Raymond Island is one of the best places to see the iconic marsupial koala up close in the wild - not a zoo. I am staying here for a few weeks at my parent's place for a 'slow holiday'. Today was a lovely surprise - two koalas came running onto our block and stopped just close to us. One of them stayed on the ground, then low in the tree for quite a long chat before it headed up to join it's friend.

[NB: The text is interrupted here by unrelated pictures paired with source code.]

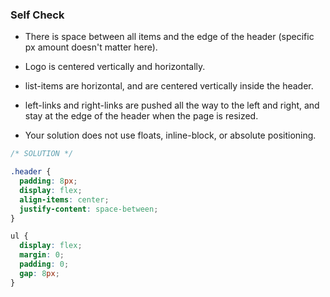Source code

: ### Self Check

- There is space between all items and the edge of the header (specific px amount doesn't matter here).

- Logo is centered vertically and horizontally.

- list-items are horizontal, and are centered vertically inside the header.

- left-links and right-links are pushed all the way to the left and right, and stay at the edge of the header when the page is resized.

- Your solution does not use floats, inline-block, or absolute positioning.

```css
/* SOLUTION */

.header {
  padding: 8px;
  display: flex;
  align-items: center;
  justify-content: space-between;
}

ul {
  display: flex;
  margin: 0;
  padding: 0;
  gap: 8px;
}
```

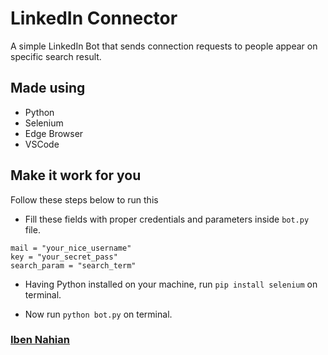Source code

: # LinkedIn Connector
A simple LinkedIn Bot that sends connection requests to people appear on specific search result.

## Made using
- Python
- Selenium
- Edge Browser
- VSCode

## Make it work for you

Follow these steps below to run this

- Fill these fields with proper credentials and parameters inside ```bot.py``` file.

```
mail = "your_nice_username"
key = "your_secret_pass"
search_param = "search_term"
```

- Having Python installed on your machine, run ```pip install selenium``` on terminal.

- Now run ```python bot.py``` on terminal.

### [Iben Nahian](https://www.linkedin.com/in/evilprince2009/)

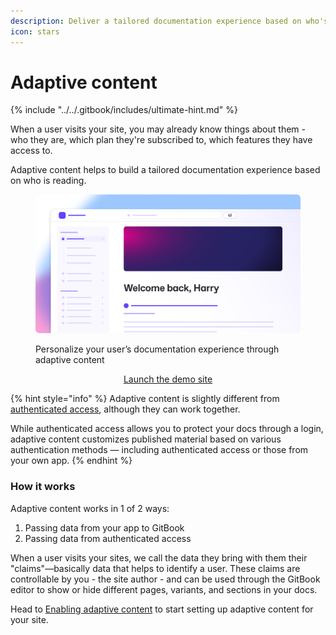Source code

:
 ```yaml
---
description: Deliver a tailored documentation experience based on who's reading.
icon: stars
---
```


# Adaptive content

{% include "../../.gitbook/includes/ultimate-hint.md" %}

When a user visits your site, you may already know things about them - who they are, which plan they're subscribed to, which features they have access to.

Adaptive content helps to build a tailored documentation experience based on who is reading.

<figure><img src="../../.gitbook/assets/20_8_25_adaptive_content.png" alt="A GitBook screenshot showing adaptive content controls"><figcaption><p>Personalize your user’s documentation experience through adaptive content</p></figcaption></figure>

<p align="center"><a href="https://gitbook.com/adaptive-content-demo/" class="button primary">Launch the demo site</a></p>

{% hint style="info" %}
Adaptive content is slightly different from [authenticated access](../authenticated-access/), although they can work together.&#x20;

While authenticated access allows you to protect your docs through a login, adaptive content customizes published material based on various authentication methods — including authenticated access or those from your own app.
{% endhint %}

### How it works

Adaptive content works in 1 of 2 ways:

1. Passing data from your app to GitBook
2. Passing data from authenticated access

When a user visits your sites, we call the data they bring with them their "claims"—basically data that helps to identify a user. These claims are controllable by you - the site author - and can be used through the GitBook editor to show or hide different pages, variants, and sections in your docs.

Head to [Enabling adaptive content](enabling-adaptive-content/) to start setting up adaptive content for your site.
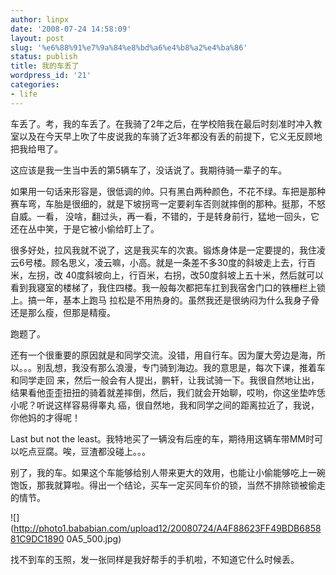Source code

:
 ```yaml
---
author: linpx
date: '2008-07-24 14:58:09'
layout: post
slug: '%e6%88%91%e7%9a%84%e8%bd%a6%e4%b8%a2%e4%ba%86'
status: publish
title: 我的车丢了
wordpress_id: '21'
categories:
- life
---
```


  

车丢了。考，我的车丢了。在我骑了2年之后，在学校陪我在最后时刻准时冲入教室以及在今天早上吹了牛皮说我的车骑了近3年都没有丢的前提下，它义无反顾地把我给甩了。


这应该是我一生当中丢的第5辆车了，没话说了。我期待骑一辈子的车。


如果用一句话来形容是，很低调的帅。只有黑白两种颜色，不花不绿。车把是那种赛车弯，车胎是很细的，就是下坡拐弯一定要刹车否则就摔倒的那种。挺那，不怒自威。一看，
没啥，翻过头，再一看，不错的，于是转身前行，猛地一回头，它还在丛中笑，于是它被小偷给盯上了。


很多好处，拉风我就不说了，这是我买车的次衷。锻炼身体是一定要提的，我住凌云6号楼。顾名思义，凌云嘛，小高。就是一条差不多30度的斜坡走上去，行百米，左拐，改
40度斜坡向上，行百米，右拐，改50度斜坡上五十米，然后就可以看到我寝室的楼梯了，我住四楼。我一般每次都把车扛到我宿舍门口的铁栅栏上锁上。搞一年，基本上跑马
拉松是不用热身的。虽然我还是很纳闷为什么我身子骨还是那么瘦，但那是精瘦。


跑题了。


还有一个很重要的原因就是和同学交流。没错，用自行车。因为厦大旁边是海，所以。。。别乱想，我没有那么浪漫，专门骑到海边。我的意思是，每次下课，推着车和同学走回
来，然后一般会有人提出，鹏轩，让我试骑一下。我很自然地让出，结果看他歪歪扭扭的骑着就差摔倒，然后，我们就会开始聊，哎哟，你这坐垫咋恁小呢？听说这样容易得睾丸
癌，很自然地，我和同学之间的距离拉近了，我说，你他妈的才得呢！


Last but not the least。我特地买了一辆没有后座的车，期待用这辆车带MM时可以吃点豆腐。唉，豆渣都没碰上。。。


别了，我的车。如果这个车能够给别人带来更大的效用，也能让小偷能够吃上一碗饱饭，那我就算啦。得出一个结论，买车一定买同车价的锁，当然不排除锁被偷走的情节。

  
  
![](http://photo1.bababian.com/upload12/20080724/A4F88623FF49BDB685881C9DC1890
0A5_500.jpg)

  
找不到车的玉照，发一张同样是我好帮手的手机啦，不知道它什么时候丢。

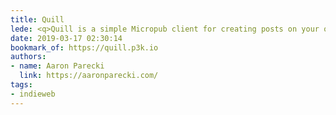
 ```yaml
---
title: Quill
lede: <q>Quill is a simple Micropub client for creating posts on your own website. To use it, your website will need to have a Micropub endpoint, and this app will send requests to it to create posts.</q>
date: 2019-03-17 02:30:14
bookmark_of: https://quill.p3k.io
authors:
- name: Aaron Parecki
  link: https://aaronparecki.com/
tags:
- indieweb
---
```

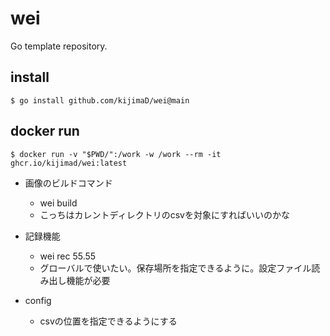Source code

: # wei

Go template repository.

## install

```
$ go install github.com/kijimaD/wei@main
```

## docker run

```
$ docker run -v "$PWD/":/work -w /work --rm -it ghcr.io/kijimad/wei:latest
```

- 画像のビルドコマンド
  - wei build
  - こっちはカレントディレクトリのcsvを対象にすればいいのかな
- 記録機能
  - wei rec 55.55
  - グローバルで使いたい。保存場所を指定できるように。設定ファイル読み出し機能が必要

- config
  - csvの位置を指定できるようにする
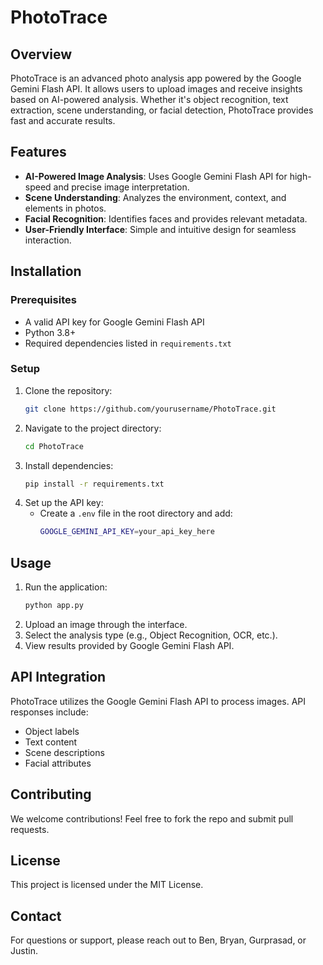# PhotoTrace

## Overview
PhotoTrace is an advanced photo analysis app powered by the Google Gemini Flash API. It allows users to upload images and receive insights based on AI-powered analysis. Whether it's object recognition, text extraction, scene understanding, or facial detection, PhotoTrace provides fast and accurate results.

## Features
- **AI-Powered Image Analysis**: Uses Google Gemini Flash API for high-speed and precise image interpretation.
- **Scene Understanding**: Analyzes the environment, context, and elements in photos.
- **Facial Recognition**: Identifies faces and provides relevant metadata.
- **User-Friendly Interface**: Simple and intuitive design for seamless interaction.

## Installation
### Prerequisites
- A valid API key for Google Gemini Flash API
- Python 3.8+
- Required dependencies listed in `requirements.txt`

### Setup
1. Clone the repository:
   ```sh
   git clone https://github.com/yourusername/PhotoTrace.git
   ```
2. Navigate to the project directory:
   ```sh
   cd PhotoTrace
   ```
3. Install dependencies:
   ```sh
   pip install -r requirements.txt
   ```
4. Set up the API key:
   - Create a `.env` file in the root directory and add:
	 ```sh
	 GOOGLE_GEMINI_API_KEY=your_api_key_here
	 ```

## Usage
1. Run the application:
   ```sh
   python app.py
   ```
2. Upload an image through the interface.
3. Select the analysis type (e.g., Object Recognition, OCR, etc.).
4. View results provided by Google Gemini Flash API.

## API Integration
PhotoTrace utilizes the Google Gemini Flash API to process images. API responses include:
- Object labels
- Text content
- Scene descriptions
- Facial attributes

## Contributing
We welcome contributions! Feel free to fork the repo and submit pull requests.

## License
This project is licensed under the MIT License.

## Contact
For questions or support, please reach out to Ben, Bryan, Gurprasad, or Justin.

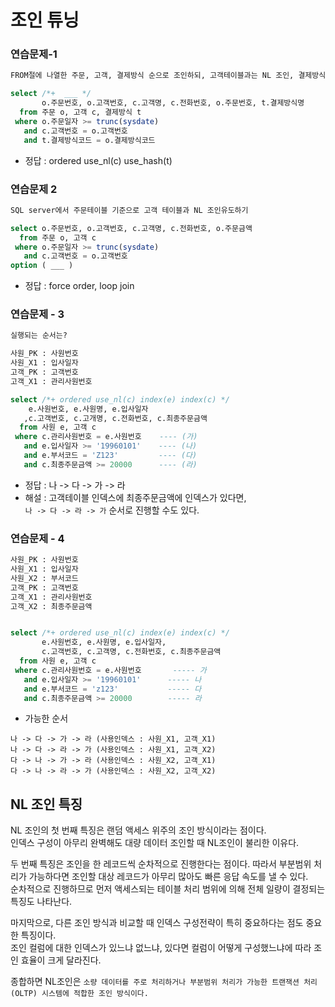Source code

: # 조인 튜닝

### 연습문제-1

```sql
FROM절에 나열한 주문, 고객, 결제방식 순으로 조인하되, 고객테이블과는 NL 조인, 결제방식과는 해시조인을 유도합니다.

select /*+  ___ */
       o.주문번호, o.고객번호, c.고객명, c.전화번호, o.주문번호, t.결제방식명
  from 주문 o, 고객 c, 결제방식 t
 where o.주문일자 >= trunc(sysdate)
   and c.고객번호 = o.고객번호
   and t.결제방식코드 = o.결제방식코드     

```

- 정답 : ordered use_nl(c) use_hash(t)

### 연습문제 2

```sql
SQL server에서 주문테이블 기준으로 고객 테이블과 NL 조인유도하기

select o.주문번호, o.고객번호, c.고객명, c.전화번호, o.주문금액
  from 주문 o, 고객 c
 where o.주문일자 >= trunc(sysdate)
   and c.고객번호 = o.고객번호
option ( ___ )   

```

- 정답 : force order, loop join


### 연습문제 - 3

```sql
실행되는 순서는?

사원_PK : 사원번호
사원_X1 : 입사일자
고객_PK : 고객번호
고객_X1 : 관리사원번호

select /*+ ordered use_nl(c) index(e) index(c) */
    e.사원번호, e.사원명, e.입사일자
   ,c.고객번호, c.고개명, c.전화번호, c.최종주문금액
  from 사원 e, 고객 c
 where c.관리사원번호 = e.사원번호    ---- (가)
   and e.입사일자 >= '19960101'    ---- (나)
   and e.부서코드 = 'Z123'         ---- (다)
   and c.최종주문금액 >= 20000      ---- (라)
```

- 정답 : 나 -> 다 -> 가 -> 라
- 해설 : 고객테이블 인덱스에 최종주문금액에 인덱스가 있다면,   
`나 -> 다 -> 라 -> 가` 순서로 진행할 수도 있다.


### 연습문제 - 4

```sql
사원_PK : 사원번호
사원_X1 : 입사일자
사원_X2 : 부서코드
고객_PK : 고객번호
고객_X1 : 관리사원번호
고객_X2 : 최종주문금액


select /*+ ordered use_nl(c) index(e) index(c) */
       e.사원번호, e.사원명, e.입사일자,
       c.고객번호, c.고객명, c.전화번호, c.최종주문금액
  from 사원 e, 고객 c
 where c.관리사원번호 = e.사원번호       ----- 가
   and e.입사일자 >= '19960101'      ----- 나
   and e.부서코드 = 'z123'           ----- 다
   and c.최종주문금액 >= 20000        ----- 라

```

- 가능한 순서

`나 -> 다 -> 가 -> 라 (사용인덱스 : 사원_X1, 고객_X1)`  
`나 -> 다 -> 라 -> 가 (사용인덱스 : 사원_X1, 고객_X2)`  
`다 -> 나 -> 가 -> 라 (사용인덱스 : 사원_X2, 고객_X1)`  
`다 -> 나 -> 라 -> 가 (사용인덱스 : 사원_X2, 고객_X2)`


## NL 조인 특징 

NL 조인의 첫 번째 특징은 랜덤 액세스 위주의 조인 방식이라는 점이다.  
인덱스 구성이 아무리 완벽해도 대량 데이터 조인할 때 NL조인이 불리한 이유다.  

두 번째 특징은 조인을 한 레코드씩 순차적으로 진행한다는 점이다. 따라서 부분범위 처리가 가능하다면 조인할 대상 레코드가 아무리 많아도 빠른 응답 속도를 낼 수 있다.  
순차적으로 진행하므로 먼저 액세스되는 테이블 처리 범위에 의해 전체 일량이 결정되는 특징도 나타난다.  

마지막으로, 다른 조인 방식과 비교할 때 인덱스 구성전략이 특히 중요하다는 점도 중요한 특징이다.  
조인 컬럼에 대한 인덱스가 있느냐 없느냐, 있다면 컬럼이 어떻게 구성했느냐에 따라 조인 효율이 크게 달라진다.

종합하면 NL조인은 `소량 데이터를 주로 처리하거나 부분범위 처리가 가능한 트랜잭션 처리(OLTP) 시스템에 적합한 조인 방식이다.`

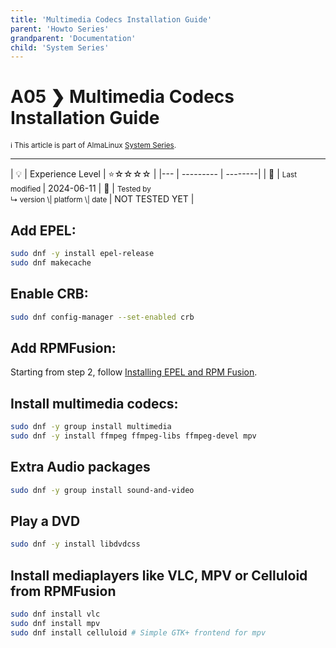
 ```yaml
---
title: 'Multimedia Codecs Installation Guide'
parent: 'Howto Series'
grandparent: 'Documentation'
child: 'System Series'
---
```


<Breadcrumbs />

# A05 ❯ Multimedia Codecs Installation Guide
<small>ℹ️ This article is part of AlmaLinux [System Series](/series/).</small>
<hr>
| 💡 | Experience Level  | ⭐☆☆☆☆ |
|--- | --------- | --------|
| 📆 | <small>Last modified </small>| 2024-06-11
| 🔧 | <small>Tested by <br> ↳ version \| platform \| date </small>| NOT TESTED YET |


## Add EPEL:

```Bash
sudo dnf -y install epel-release
sudo dnf makecache
```

## Enable CRB:
```Bash
sudo dnf config-manager --set-enabled crb
```

## Add RPMFusion:
Starting from step 2, follow [Installing EPEL and RPM Fusion](/documentation/epel-and-rpmfusion/).

## Install multimedia codecs:

```bash
sudo dnf -y group install multimedia
sudo dnf -y install ffmpeg ffmpeg-libs ffmpeg-devel mpv
```

## Extra Audio packages
```bash
sudo dnf -y group install sound-and-video
```

## Play a DVD
```Bash
sudo dnf -y install libdvdcss
```

## Install mediaplayers like VLC, MPV or Celluloid from RPMFusion
```bash
sudo dnf install vlc
sudo dnf install mpv
sudo dnf install celluloid # Simple GTK+ frontend for mpv
```
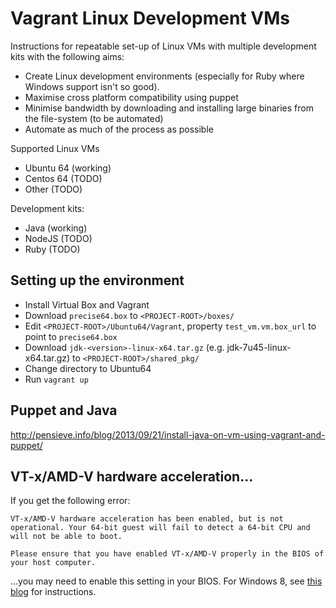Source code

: Vagrant Linux Development VMs
=============================

Instructions for repeatable set-up of Linux VMs with multiple development kits with the following aims:
* Create Linux development environments (especially for Ruby where Windows support isn't so good).
* Maximise cross platform compatibility using puppet
* Minimise bandwidth by downloading and installing large binaries from the file-system (to be automated)
* Automate as much of the process as possible

Supported Linux VMs
* Ubuntu 64 (working)
* Centos 64 (TODO)
* Other (TODO)

Development kits:
* Java (working)
* NodeJS (TODO)
* Ruby (TODO)

Setting up the environment
--------------------------
* Install Virtual Box and Vagrant
* Download `precise64.box` to `<PROJECT-ROOT>/boxes/`
* Edit `<PROJECT-ROOT>/Ubuntu64/Vagrant`, property `test_vm.vm.box_url` to point to `precise64.box`
* Download `jdk-<version>-linux-x64.tar.gz` (e.g. jdk-7u45-linux-x64.tar.gz) to `<PROJECT-ROOT>/shared_pkg/`
* Change directory to Ubuntu64
* Run `vagrant up`

Puppet and Java
---------------
http://pensieve.info/blog/2013/09/21/install-java-on-vm-using-vagrant-and-puppet/

VT-x/AMD-V hardware acceleration...
-----------------------------------
If you get the following error:
```
VT-x/AMD-V hardware acceleration has been enabled, but is not operational. Your 64-bit guest will fail to detect a 64-bit CPU and will not be able to boot.

Please ensure that you have enabled VT-x/AMD-V properly in the BIOS of your host computer.
```
...you may need to enable this setting in your BIOS. For Windows 8, see [this blog](http://naushad.me/amd-v-hardware-acceleration-has-been-enabled-but-is-not-operational-virtualbox/) for instructions.

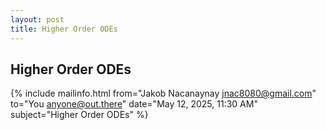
 ```yaml
---
layout: post
title: Higher Order ODEs
---
```


## Higher Order ODEs

{% include mailinfo.html from="Jakob Nacanaynay <jnac8080@gmail.com>" to="You <anyone@out.there>" date="May 12, 2025, 11:30 AM" subject="Higher Order ODEs" %}

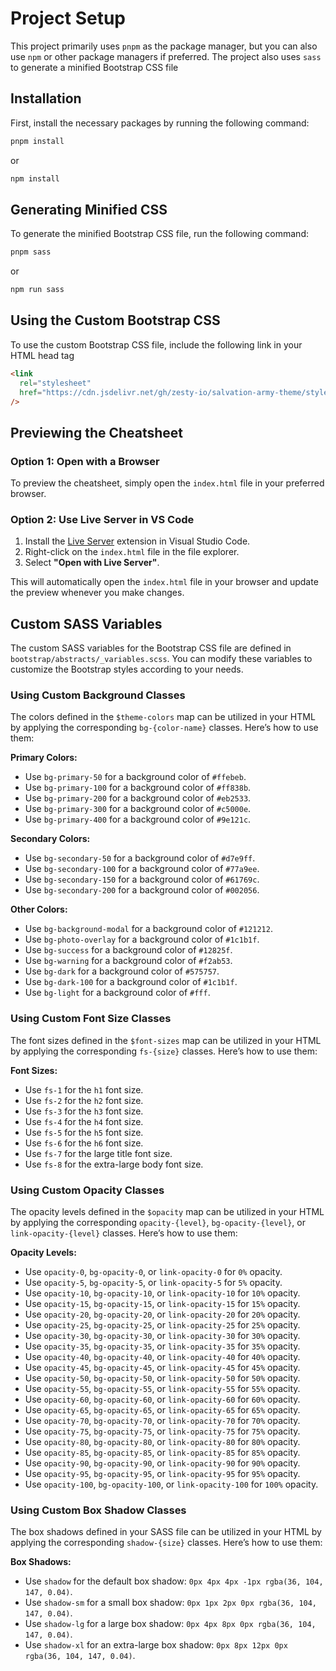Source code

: # Project Setup

This project primarily uses `pnpm` as the package manager, but you can also use `npm` or other package managers if preferred. The project also uses `sass` to generate a minified Bootstrap CSS file

## Installation

First, install the necessary packages by running the following command:

```bash
pnpm install
```

or

```bash
npm install
```

## Generating Minified CSS

To generate the minified Bootstrap CSS file, run the following command:

```bash
pnpm sass
```

or

```bash
npm run sass
```

## Using the Custom Bootstrap CSS

To use the custom Bootstrap CSS file, include the following link in your HTML head tag

```html
<link
  rel="stylesheet"
  href="https://cdn.jsdelivr.net/gh/zesty-io/salvation-army-theme/styles/bootstrap.css"
/>
```

## Previewing the Cheatsheet

### Option 1: Open with a Browser

To preview the cheatsheet, simply open the `index.html` file in your preferred browser.

### Option 2: Use Live Server in VS Code

1. Install the [Live Server](https://marketplace.visualstudio.com/items?itemName=ritwickdey.LiveServer) extension in Visual Studio Code.
2. Right-click on the `index.html` file in the file explorer.
3. Select **"Open with Live Server"**.

This will automatically open the `index.html` file in your browser and update the preview whenever you make changes.

## Custom SASS Variables

The custom SASS variables for the Bootstrap CSS file are defined in `bootstrap/abstracts/_variables.scss`. You can modify these variables to customize the Bootstrap styles according to your needs.

### Using Custom Background Classes

The colors defined in the `$theme-colors` map can be utilized in your HTML by applying the corresponding `bg-{color-name}` classes. Here’s how to use them:

**Primary Colors:**

- Use `bg-primary-50` for a background color of `#ffebeb`.
- Use `bg-primary-100` for a background color of `#ff838b`.
- Use `bg-primary-200` for a background color of `#eb2533`.
- Use `bg-primary-300` for a background color of `#c5000e`.
- Use `bg-primary-400` for a background color of `#9e121c`.

**Secondary Colors:**

- Use `bg-secondary-50` for a background color of `#d7e9ff`.
- Use `bg-secondary-100` for a background color of `#77a9ee`.
- Use `bg-secondary-150` for a background color of `#61769c`.
- Use `bg-secondary-200` for a background color of `#002056`.

**Other Colors:**

- Use `bg-background-modal` for a background color of `#121212`.
- Use `bg-photo-overlay` for a background color of `#1c1b1f`.
- Use `bg-success` for a background color of `#12825f`.
- Use `bg-warning` for a background color of `#f2ab53`.
- Use `bg-dark` for a background color of `#575757`.
- Use `bg-dark-100` for a background color of `#1c1b1f`.
- Use `bg-light` for a background color of `#fff`.

### Using Custom Font Size Classes

The font sizes defined in the `$font-sizes` map can be utilized in your HTML by applying the corresponding `fs-{size}` classes. Here’s how to use them:

**Font Sizes:**

- Use `fs-1` for the `h1` font size.
- Use `fs-2` for the `h2` font size.
- Use `fs-3` for the `h3` font size.
- Use `fs-4` for the `h4` font size.
- Use `fs-5` for the `h5` font size.
- Use `fs-6` for the `h6` font size.
- Use `fs-7` for the large title font size.
- Use `fs-8` for the extra-large body font size.

### Using Custom Opacity Classes

The opacity levels defined in the `$opacity` map can be utilized in your HTML by applying the corresponding `opacity-{level}`, `bg-opacity-{level}`, or `link-opacity-{level}` classes. Here’s how to use them:

**Opacity Levels:**

- Use `opacity-0`, `bg-opacity-0`, or `link-opacity-0` for `0%` opacity.
- Use `opacity-5`, `bg-opacity-5`, or `link-opacity-5` for `5%` opacity.
- Use `opacity-10`, `bg-opacity-10`, or `link-opacity-10` for `10%` opacity.
- Use `opacity-15`, `bg-opacity-15`, or `link-opacity-15` for `15%` opacity.
- Use `opacity-20`, `bg-opacity-20`, or `link-opacity-20` for `20%` opacity.
- Use `opacity-25`, `bg-opacity-25`, or `link-opacity-25` for `25%` opacity.
- Use `opacity-30`, `bg-opacity-30`, or `link-opacity-30` for `30%` opacity.
- Use `opacity-35`, `bg-opacity-35`, or `link-opacity-35` for `35%` opacity.
- Use `opacity-40`, `bg-opacity-40`, or `link-opacity-40` for `40%` opacity.
- Use `opacity-45`, `bg-opacity-45`, or `link-opacity-45` for `45%` opacity.
- Use `opacity-50`, `bg-opacity-50`, or `link-opacity-50` for `50%` opacity.
- Use `opacity-55`, `bg-opacity-55`, or `link-opacity-55` for `55%` opacity.
- Use `opacity-60`, `bg-opacity-60`, or `link-opacity-60` for `60%` opacity.
- Use `opacity-65`, `bg-opacity-65`, or `link-opacity-65` for `65%` opacity.
- Use `opacity-70`, `bg-opacity-70`, or `link-opacity-70` for `70%` opacity.
- Use `opacity-75`, `bg-opacity-75`, or `link-opacity-75` for `75%` opacity.
- Use `opacity-80`, `bg-opacity-80`, or `link-opacity-80` for `80%` opacity.
- Use `opacity-85`, `bg-opacity-85`, or `link-opacity-85` for `85%` opacity.
- Use `opacity-90`, `bg-opacity-90`, or `link-opacity-90` for `90%` opacity.
- Use `opacity-95`, `bg-opacity-95`, or `link-opacity-95` for `95%` opacity.
- Use `opacity-100`, `bg-opacity-100`, or `link-opacity-100` for `100%` opacity.

### Using Custom Box Shadow Classes

The box shadows defined in your SASS file can be utilized in your HTML by applying the corresponding `shadow-{size}` classes. Here’s how to use them:

**Box Shadows:**

- Use `shadow` for the default box shadow: `0px 4px 4px -1px rgba(36, 104, 147, 0.04)`.
- Use `shadow-sm` for a small box shadow: `0px 1px 2px 0px rgba(36, 104, 147, 0.04)`.
- Use `shadow-lg` for a large box shadow: `0px 4px 8px 0px rgba(36, 104, 147, 0.04)`.
- Use `shadow-xl` for an extra-large box shadow: `0px 8px 12px 0px rgba(36, 104, 147, 0.04)`.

Koala in our garden on Raymond Island
Now as I am writing I can hear the nocturnal activities of the koalas around the neighbourhood. They have a most alarmingly loud sounds for such a cute-looking animal - both the grunting sound of the males and the high pitched screeching of the females. Back in the 1950s, my gran identified that Raymond Island was a good place for koalas - my Dad's family was living here for a number of years. The Manna Gum forests here provided a favourite food for the koalas - they have a the taste for quite particular types of eucalypt leaves. There are big areas of the Manna Gum forest in crown land reserves adjacent to the little Raymond Island township. The Koala used to be found up and down the east coast of Australia in large numbers. However by 1925 with European colonisation, clearing, hunting for fur, fire and disease, the Koala was almost extinct. Apparently between 1919 and 1924 eight million koalas were killed across Australia - mostly hunted for fur.Now, the koala is mostly threatened by domestic dogs, vehicle traffic, but by far the biggest threat to the koala is habitat loss. In Victoria, Island refuges were sought to protect the koalas. Phillip Island was one of those places, then later Raymond Island. By the 50's the population of Koalas on Phillip Island, closer to Melbourne, had grown too large and were needing to be relocated. Bessie Gamble, my gran, petitioned Fisheries and Wildlife to have them brought here to Raymond Island. On September 25, 1953, a small population of 32 koalas was introduced. There are now around 400 on the island. There are other colonies around the state. The koala population is thriving now in Victoria after 95 years of active conservation efforts. Raymond Island volunteers are have done great work to protect and restore the koala habitat here. Over the years I have been coming here, I've noticed significant improvements in the state of the forest. All around our block too, my mum planted koala trees to help add to the habitat value. Usually there is at least one koala on my parent's block and I often go walkabout into the neighbouring forest with my eyes cast upward to the treetops - I've become quite the koala spotter over the years. Ever since I was a little girl, I have loved coming here chatting with the koalas. Every year we come here - sometimes for a week, sometimes a month.
This friendly little Koala stayed for quite a long chat before he climbed safely up higher.
I hear koalas every now and then in the far distance behind my home at Crystal Waters in Queensland, but in the 18 years I have lived there I have only ever seen just one koala. In Queensland they are considered vulnerable. The Australian Koala Foundation estimates in Australia there are less than 80,000 remaining, possibly as few as than 43,000. What I love about our slow holidays here on the Island is that the kids really get to deeply know this place, the species and environment. They are not 'doing' Raymond Island - they feel part of it, connected to it. We are on holidays, but the learning, exploration and inquisitiveness does not stop.
Maia and Hugh were delighted to see a koala so close today. We've been spotting them up in the trees for over a week - lots of babies too. They have been coming here since they were babies and have become great koala lovers too.